To do: Only the lines from the first line of the entries through the line with "- [useFind](/guide/use-find) is" belong in the answer, each restated word for word and without pictures.

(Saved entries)
==================================================
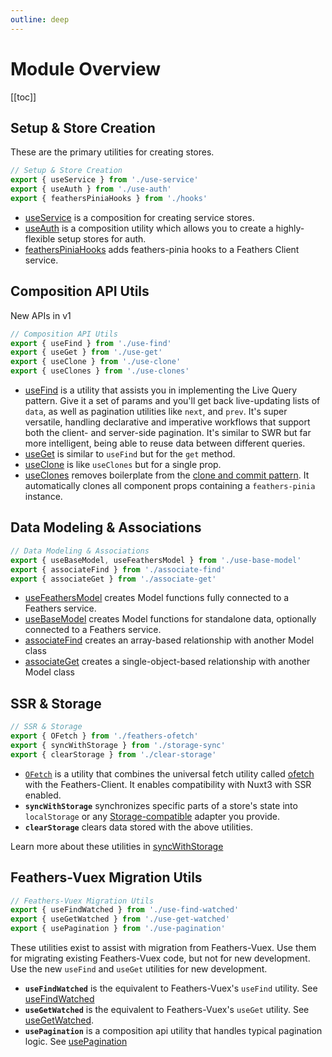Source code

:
 ```yaml
---
outline: deep
---
```


<script setup>
import Badge from '../components/Badge.vue'

import BlockQuote from '../components/BlockQuote.vue'
</script>

# Module Overview

[[toc]]

## Setup & Store Creation

These are the primary utilities for creating stores.

```ts
// Setup & Store Creation
export { useService } from './use-service'
export { useAuth } from './use-auth'
export { feathersPiniaHooks } from './hooks'
```

- [useService](/guide/use-service) is a composition for creating service stores.
- [useAuth](/guide/use-auth) is a composition utility which allows you to create a highly-flexible setup stores for auth.
- [feathersPiniaHooks](/guide/hooks) adds feathers-pinia hooks to a Feathers Client service.

## Composition API Utils

<Badge>New APIs in v1</Badge>

```ts
// Composition API Utils
export { useFind } from './use-find'
export { useGet } from './use-get'
export { useClone } from './use-clone'
export { useClones } from './use-clones'
```

- [useFind](/guide/use-find) is a utility that assists you in implementing the Live Query pattern. Give it a set of params and you'll get back live-updating lists of `data`, as well as pagination utilities like `next`, and `prev`. It's super versatile, handling declarative and imperative workflows that support both the client- and server-side pagination. It's similar to SWR but far more intelligent, being able to reuse data between different queries.
- [useGet](/guide/use-get) is similar to `useFind` but for the `get` method.
- [useClone](/guide/use-clones) is like `useClones` but for a single prop.
- [useClones](/guide/use-clones) removes boilerplate from the [clone and commit pattern](/guide/common-patterns.html#clone-and-commit-pattern). It automatically clones all component props containing a `feathers-pinia` instance.

## Data Modeling & Associations

```ts
// Data Modeling & Associations
export { useBaseModel, useFeathersModel } from './use-base-model'
export { associateFind } from './associate-find'
export { associateGet } from './associate-get'
```

- [useFeathersModel](/guide/use-feathers-model) creates Model functions fully connected to a Feathers service.
- [useBaseModel](/guide/use-base-model) creates Model functions for standalone data, optionally connected to a Feathers service.
- [associateFind](/guide/associate-find) creates an array-based relationship with another Model class
- [associateGet](/guide/associate-get) creates a single-object-based relationship with another Model class

## SSR & Storage

```ts
// SSR & Storage
export { OFetch } from './feathers-ofetch'
export { syncWithStorage } from './storage-sync'
export { clearStorage } from './clear-storage'
```

- [`OFetch`](/guide/ofetch) is a utility that combines the universal fetch utility called [ofetch](https://github.com/unjs/ofetch) with the Feathers-Client. It enables compatibility with Nuxt3 with SSR enabled.
- **`syncWithStorage`** synchronizes specific parts of a store's state into `localStorage` or any [Storage-compatible](https://developer.mozilla.org/en-US/docs/Web/API/Storage) adapter you provide.
- **`clearStorage`** clears data stored with the above utilities.

Learn more about these utilities in [syncWithStorage](./storage-sync)

## Feathers-Vuex Migration Utils

```ts
// Feathers-Vuex Migration Utils
export { useFindWatched } from './use-find-watched'
export { useGetWatched } from './use-get-watched'
export { usePagination } from './use-pagination'
```

These utilities exist to assist with migration from Feathers-Vuex. Use them for migrating existing Feathers-Vuex code, but not for new development. Use the new `useFind` and `useGet` utilities for new development.

- **`useFindWatched`** is the equivalent to Feathers-Vuex's `useFind` utility. See [useFindWatched](./use-find-watched)
- **`useGetWatched`** is the equivalent to Feathers-Vuex's `useGet` utility. See [useGetWatched](./use-get-watched).
- **`usePagination`** is a composition api utility that handles typical pagination logic. See [usePagination](./use-pagination)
==================================================
Solved problem:
Source code

:
 ```yaml
---
outline: deep
---
```


<script setup>
import Badge from '../components/Badge.vue'

import BlockQuote from '../components/BlockQuote.vue'
</script>

# Module Overview

[[toc]]

## Setup & Store Creation

These are the primary utilities for creating stores.

```ts
// Setup & Store Creation
export { useService } from './use-service'
export { useAuth } from './use-auth'
export { feathersPiniaHooks } from './hooks'
```

- [useService](/guide/use-service) is a composition for creating service stores.
- [useAuth](/guide/use-auth) is a composition utility which allows you to create a highly-flexible setup stores for auth.
- [feathersPiniaHooks](/guide/hooks) adds feathers-pinia hooks to a Feathers Client service.

## Composition API Utils

<Badge>New APIs in v1</Badge>

```ts
// Composition API Utils
export { useFind } from './use-find'
export { useGet } from './use-get'
export { useClone } from './use-clone'
export { useClones } from './use-clones'
```

- [useFind](/guide/use-find) is a utility that assists you in implementing the Live Query pattern. Give it a set of params and you'll get back live-updating lists of `data`, as well as pagination utilities like `next`, and `prev`. It's super versatile, handling declarative and imperative workflows that support both the client- and server-side pagination. It's similar to SWR but far more intelligent, being able to reuse data between different queries.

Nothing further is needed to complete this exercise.